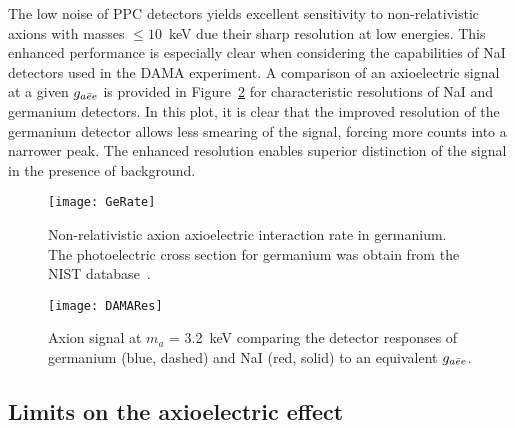 The low noise of PPC detectors yields excellent sensitivity to non-relativistic axions with masses $\leq10$~keV due their sharp resolution at low energies.  This enhanced performance is especially clear when considering the capabilities of NaI detectors used in the DAMA experiment.  A comparison of an axioelectric signal at a given $g_{a\bar{e}e}$ is provided in Figure~\ref{fig:ResCompare} for characteristic resolutions of NaI and germanium detectors.  In this plot, it is clear that the improved resolution of the germanium detector allows less smearing of the signal, forcing more counts into a narrower peak.  The enhanced resolution enables superior distinction of the signal in the presence of background.

		\begin{figure}
			\centering
			\texttt{[image: GeRate]}
			\caption[Axioelectric interaction rate in germanium]{Non-relativistic axion axioelectric 
			interaction rate in germanium.  The photoelectric cross section for germanium was obtain
			from the NIST database~\cite{chantler:597}.}
			\label{fig:HeavyAxionSignalRate}
		\end{figure}

		\begin{figure}
			\centering
			\texttt{[image: DAMARes]}
			\caption[Axion signal at $m_{a}$ = 3.2~keV]{Axion signal at $m_{a}$ = 3.2~keV comparing 
			the detector responses of germanium (blue, dashed) and NaI (red, solid) to an equivalent
			$g_{a\bar{e}e}$.  }
			\label{fig:ResCompare}
		\end{figure}

	\subsection{Limits on the axioelectric effect}
	\label{sec:CalcLimitsOnHeavyAxionLimits}		
		
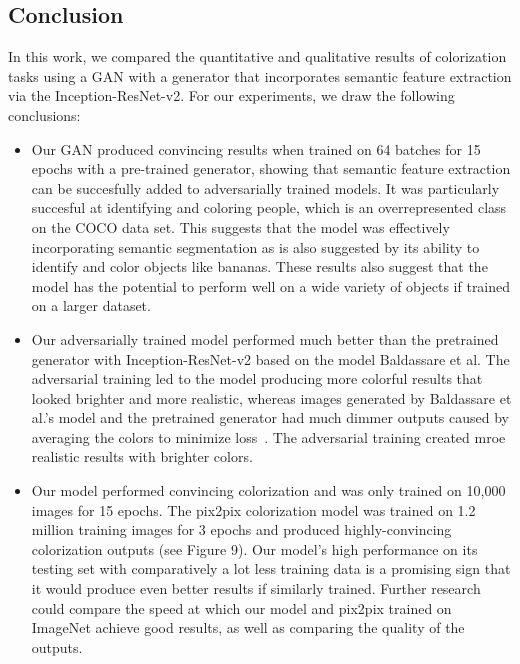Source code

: \documentclass[10pt,twocolumn,letterpaper]{article}
\begin{document}
\subsection{Conclusion}
In this work, we compared the quantitative and qualitative results of colorization tasks using a GAN with a generator that incorporates semantic feature extraction via the Inception-ResNet-v2. For our experiments, we draw the following conclusions:
\begin{itemize}
    \item Our GAN produced convincing results when trained on 64 batches for 15 epochs with a pre-trained generator, showing that semantic feature extraction can be succesfully added to adversarially trained models.  It was particularly succesful at identifying and coloring people, which is an overrepresented class on the COCO data set. This suggests  that the model was effectively incorporating semantic segmentation as is also suggested by its ability to identify and color objects like bananas. These results also suggest that the model has the potential to perform well on a wide variety of objects if trained on a larger dataset. 
\end{itemize}
\begin{itemize}
    \item Our adversarially trained model performed much better than the pretrained generator with Inception-ResNet-v2 based on the model Baldassare et al. The adversarial training led to the model producing more colorful results that looked brighter and more realistic, whereas images generated by  Baldassare et al.'s model and the pretrained generator had much dimmer outputs caused by averaging the colors to minimize loss~\cite{Koalarization}. The adversarial training created mroe realistic results with brighter colors.
\end{itemize}
\begin{itemize}
    \item Our model performed convincing colorization and was only trained on 10,000 images for 15 epochs. The pix2pix colorization model was trained on 1.2 million training images for 3 epochs and produced highly-convincing colorization outputs (see Figure 9). Our model's high performance on its testing set with comparatively a lot less training data is a promising sign that it would produce even better results if similarly trained. Further research could compare the speed at which our model and  pix2pix trained on ImageNet achieve good results, as well as comparing the quality of the outputs.
\end{itemize}
\end{document}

══════

### [YOUR OBJECTIVE]
Transcribe each entry exactly, pictures excluded.

### [ANSWER TO THIS PROBLEM]
 The low noise of PPC detectors yields excellent sensitivity to non-relativistic axions with masses $\leq10$~keV due their sharp resolution at low energies.  This enhanced performance is especially clear when considering the capabilities of NaI detectors used in the DAMA experiment.  A comparison of an axioelectric signal at a given $g_{a\bar{e}e}$ is provided in Figure~\ref{fig:ResCompare} for characteristic resolutions of NaI and germanium detectors.  In this plot, it is clear that the improved resolution of the germanium detector allows less smearing of the signal, forcing more counts into a narrower peak.  The enhanced resolution enables superior distinction of the signal in the presence of background.

		\begin{figure}
			\centering
			\texttt{[image: GeRate]}
			\caption[Axioelectric interaction rate in germanium]{Non-relativistic axion axioelectric 
			interaction rate in germanium.  The photoelectric cross section for germanium was obtain
			from the NIST database~\cite{chantler:597}.}
			\label{fig:HeavyAxionSignalRate}
		\end{figure}

		\begin{figure}
			\centering
			\texttt{[image: DAMARes]}
			\caption[Axion signal at $m_{a}$ = 3.2~keV]{Axion signal at $m_{a}$ = 3.2~keV comparing 
			the detector responses of germanium (blue, dashed) and NaI (red, solid) to an equivalent
			$g_{a\bar{e}e}$.  }
			\label{fig:ResCompare}
		\end{figure}

	\subsection{Limits on the axioelectric effect}
	\label{sec:CalcLimitsOnHeavyAxionLimits}		
		
Source code

: \documentclass[10pt,twocolumn,letterpaper]{article}
\begin{document}
\subsection{Conclusion}
In this work, we compared the quantitative and qualitative results of colorization tasks using a GAN with a generator that incorporates semantic feature extraction via the Inception-ResNet-v2. For our experiments, we draw the following conclusions:
\begin{itemize}
    \item Our GAN produced convincing results when trained on 64 batches for 15 epochs with a pre-trained generator, showing that semantic feature extraction can be succesfully added to adversarially trained models.  It was particularly succesful at identifying and coloring people, which is an overrepresented class on the COCO data set. This suggests  that the model was effectively incorporating semantic segmentation as is also suggested by its ability to identify and color objects like bananas. These results also suggest that the model has the potential to perform well on a wide variety of objects if trained on a larger dataset. 
\end{itemize}
\begin{itemize}
    \item Our adversarially trained model performed much better than the pretrained generator with Inception-ResNet-v2 based on the model Baldassare et al. The adversarial training led to the model producing more colorful results that looked brighter and more realistic, whereas images generated by  Baldassare et al.'s model and the pretrained generator had much dimmer outputs caused by averaging the colors to minimize loss~\cite{Koalarization}. The adversarial training created mroe realistic results with brighter colors.
\end{itemize}
\begin{itemize}
    \item Our model performed convincing colorization and was only trained on 10,000 images for 15 epochs. The pix2pix colorization model was trained on 1.2 million training images for 3 epochs and produced highly-convincing colorization outputs (see Figure 9). Our model's high performance on its testing set with comparatively a lot less training data is a promising sign that it would produce even better results if similarly trained. Further research could compare the speed at which our model and  pix2pix trained on ImageNet achieve good results, as well as comparing the quality of the outputs.
\end{itemize}
\end{document}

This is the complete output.